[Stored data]
____________________
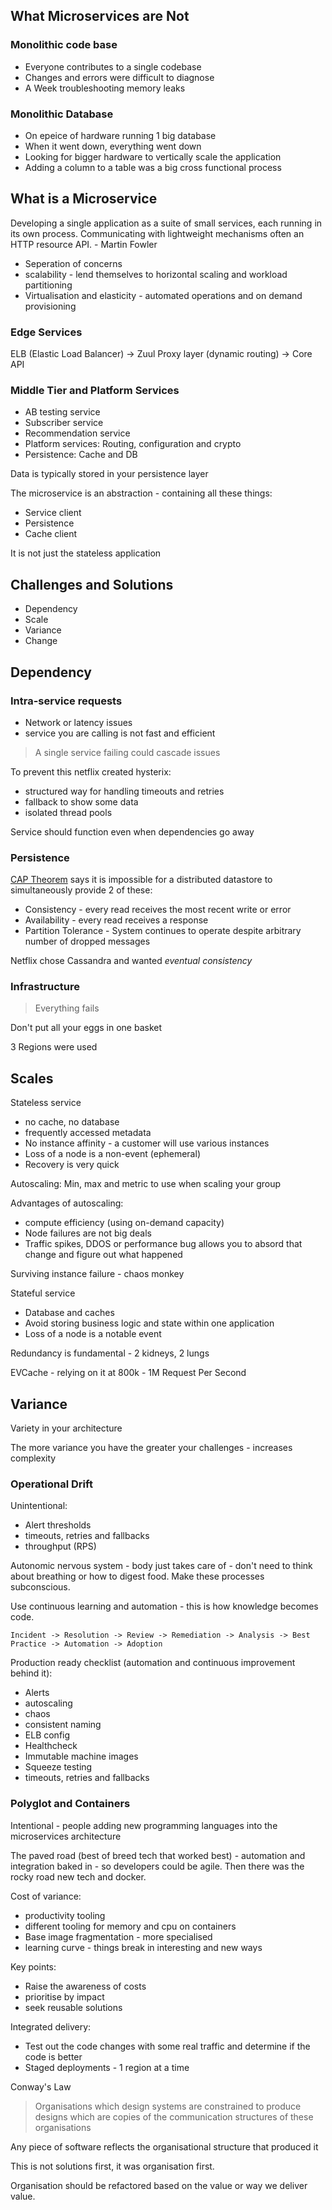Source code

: ## What Microservices are Not

### Monolithic code base

* Everyone contributes to a single codebase
* Changes and errors were difficult to diagnose
* A Week troubleshooting memory leaks

### Monolithic Database

* On epeice of hardware running 1 big database
* When it went down, everything went down
* Looking for bigger hardware to vertically scale the application
* Adding a column to a table was a big cross functional process

## What is a Microservice

Developing a single application as a suite of small services, each running in its own process.
Communicating with lightweight mechanisms often an HTTP resource API. - Martin Fowler

* Seperation of concerns
* scalability - lend themselves to horizontal scaling and workload partitioning
* Virtualisation and elasticity - automated operations and on demand provisioning

### Edge Services

ELB (Elastic Load Balancer) -> Zuul Proxy layer (dynamic routing) -> Core API

### Middle Tier and Platform Services

* AB testing service
* Subscriber service
* Recommendation service
* Platform services: Routing, configuration and crypto
* Persistence: Cache and DB

Data is typically stored in your persistence layer

The microservice is an abstraction - containing all these things:

* Service client
* Persistence
* Cache client

It is not just the stateless application

## Challenges and Solutions

* Dependency
* Scale
* Variance
* Change

## Dependency

### Intra-service requests

* Network or latency issues
* service you are calling is not fast and efficient

> A single service failing could cascade issues

To prevent this netflix created hysterix:

* structured way for handling timeouts and retries
* fallback to show some data
* isolated thread pools

Service should function even when dependencies go away

### Persistence

[CAP Theorem](https://en.wikipedia.org/wiki/CAP_theorem) says it is impossible for a distributed datastore to simultaneously provide 2 of these:

* Consistency - every read receives the most recent write or error
* Availability - every read receives a response
* Partition Tolerance - System continues to operate despite arbitrary number of dropped messages

Netflix chose Cassandra and wanted *eventual consistency*

### Infrastructure

> Everything fails

Don't put all your eggs in one basket

3 Regions were used

## Scales

Stateless service
* no cache, no database
* frequently accessed metadata
* No instance affinity - a customer will use various instances
* Loss of a node is a non-event (ephemeral)
* Recovery is very quick

Autoscaling: Min, max and metric to use when scaling your group

Advantages of autoscaling:

* compute efficiency (using on-demand capacity)
* Node failures are not big deals
* Traffic spikes, DDOS or performance bug allows you to absord that change and figure out what happened

Surviving instance failure - chaos monkey

Stateful service
* Database and caches
* Avoid storing business logic and state within one application
* Loss of a node is a notable event

Redundancy is fundamental - 2 kidneys, 2 lungs

EVCache - relying on it at 800k - 1M Request Per Second

## Variance

Variety in your architecture

The more variance you have the greater your challenges - increases complexity

### Operational Drift

Unintentional:

* Alert thresholds
* timeouts, retries and fallbacks
* throughput (RPS)

Autonomic nervous system - body just takes care of - don't need to think about breathing or how to digest food.
Make these processes subconscious.

Use continuous learning and automation - this is how knowledge becomes code.

    Incident -> Resolution -> Review -> Remediation -> Analysis -> Best Practice -> Automation -> Adoption

Production ready checklist (automation and continuous improvement behind it):

* Alerts
* autoscaling
* chaos
* consistent naming
* ELB config
* Healthcheck
* Immutable machine images
* Squeeze testing
* timeouts, retries and fallbacks

### Polyglot and Containers

Intentional - people adding new programming languages into the microservices architecture

The paved road (best of breed tech that worked best) - automation and integration baked in - so developers could be agile.
Then there was the rocky road new tech and docker.

Cost of variance:

* productivity tooling
* different tooling for memory and cpu on containers
* Base image fragmentation - more specialised
* learning curve - things break in interesting and new ways


Key points:

* Raise the awareness of costs
* prioritise by impact
* seek reusable solutions

Integrated delivery:

* Test out the code changes with some real traffic and determine if the code is better
* Staged deployments - 1 region at a time


Conway's Law

> Organisations which design systems are constrained to produce designs which  are copies of the communication structures of these organisations

Any piece of software reflects the organisational structure that produced it

This is not solutions first, it was organisation first.

Organisation should be refactored based on the value or way we deliver value.




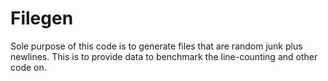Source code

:Filegen
=======

Sole purpose of this code is to generate files that are random junk plus newlines.
This is to provide data to benchmark the line-counting and other code on.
____________________
**ACTION ITEM:**
Return all the records exactly, excluding images.

**SOLUTION:**
Source code

: ## What Microservices are Not

### Monolithic code base

* Everyone contributes to a single codebase
* Changes and errors were difficult to diagnose
* A Week troubleshooting memory leaks

### Monolithic Database

* On epeice of hardware running 1 big database
* When it went down, everything went down
* Looking for bigger hardware to vertically scale the application
* Adding a column to a table was a big cross functional process

## What is a Microservice

Developing a single application as a suite of small services, each running in its own process.
Communicating with lightweight mechanisms often an HTTP resource API. - Martin Fowler

* Seperation of concerns
* scalability - lend themselves to horizontal scaling and workload partitioning
* Virtualisation and elasticity - automated operations and on demand provisioning

### Edge Services

ELB (Elastic Load Balancer) -> Zuul Proxy layer (dynamic routing) -> Core API

### Middle Tier and Platform Services

* AB testing service
* Subscriber service
* Recommendation service
* Platform services: Routing, configuration and crypto
* Persistence: Cache and DB

Data is typically stored in your persistence layer

The microservice is an abstraction - containing all these things:

* Service client
* Persistence
* Cache client

It is not just the stateless application

## Challenges and Solutions

* Dependency
* Scale
* Variance
* Change

## Dependency

### Intra-service requests

* Network or latency issues
* service you are calling is not fast and efficient

> A single service failing could cascade issues

To prevent this netflix created hysterix:

* structured way for handling timeouts and retries
* fallback to show some data
* isolated thread pools

Service should function even when dependencies go away

### Persistence

[CAP Theorem](https://en.wikipedia.org/wiki/CAP_theorem) says it is impossible for a distributed datastore to simultaneously provide 2 of these:

* Consistency - every read receives the most recent write or error
* Availability - every read receives a response
* Partition Tolerance - System continues to operate despite arbitrary number of dropped messages

Netflix chose Cassandra and wanted *eventual consistency*

### Infrastructure

> Everything fails

Don't put all your eggs in one basket

3 Regions were used

## Scales

Stateless service
* no cache, no database
* frequently accessed metadata
* No instance affinity - a customer will use various instances
* Loss of a node is a non-event (ephemeral)
* Recovery is very quick

Autoscaling: Min, max and metric to use when scaling your group

Advantages of autoscaling:

* compute efficiency (using on-demand capacity)
* Node failures are not big deals
* Traffic spikes, DDOS or performance bug allows you to absord that change and figure out what happened

Surviving instance failure - chaos monkey

Stateful service
* Database and caches
* Avoid storing business logic and state within one application
* Loss of a node is a notable event

Redundancy is fundamental - 2 kidneys, 2 lungs

EVCache - relying on it at 800k - 1M Request Per Second

## Variance

Variety in your architecture

The more variance you have the greater your challenges - increases complexity

### Operational Drift

Unintentional:

* Alert thresholds
* timeouts, retries and fallbacks
* throughput (RPS)

Autonomic nervous system - body just takes care of - don't need to think about breathing or how to digest food.
Make these processes subconscious.

Use continuous learning and automation - this is how knowledge becomes code.

    Incident -> Resolution -> Review -> Remediation -> Analysis -> Best Practice -> Automation -> Adoption

Production ready checklist (automation and continuous improvement behind it):

* Alerts
* autoscaling
* chaos
* consistent naming
* ELB config
* Healthcheck
* Immutable machine images
* Squeeze testing
* timeouts, retries and fallbacks

### Polyglot and Containers

Intentional - people adding new programming languages into the microservices architecture

The paved road (best of breed tech that worked best) - automation and integration baked in - so developers could be agile.
Then there was the rocky road new tech and docker.

Cost of variance:

* productivity tooling
* different tooling for memory and cpu on containers
* Base image fragmentation - more specialised
* learning curve - things break in interesting and new ways


Key points:

* Raise the awareness of costs
* prioritise by impact
* seek reusable solutions

Integrated delivery:

* Test out the code changes with some real traffic and determine if the code is better
* Staged deployments - 1 region at a time


Conway's Law

> Organisations which design systems are constrained to produce designs which  are copies of the communication structures of these organisations

Any piece of software reflects the organisational structure that produced it

This is not solutions first, it was organisation first.

Organisation should be refactored based on the value or way we deliver value.




Source code

:Filegen
=======

Sole purpose of this code is to generate files that are random junk plus newlines.
This is to provide data to benchmark the line-counting and other code on.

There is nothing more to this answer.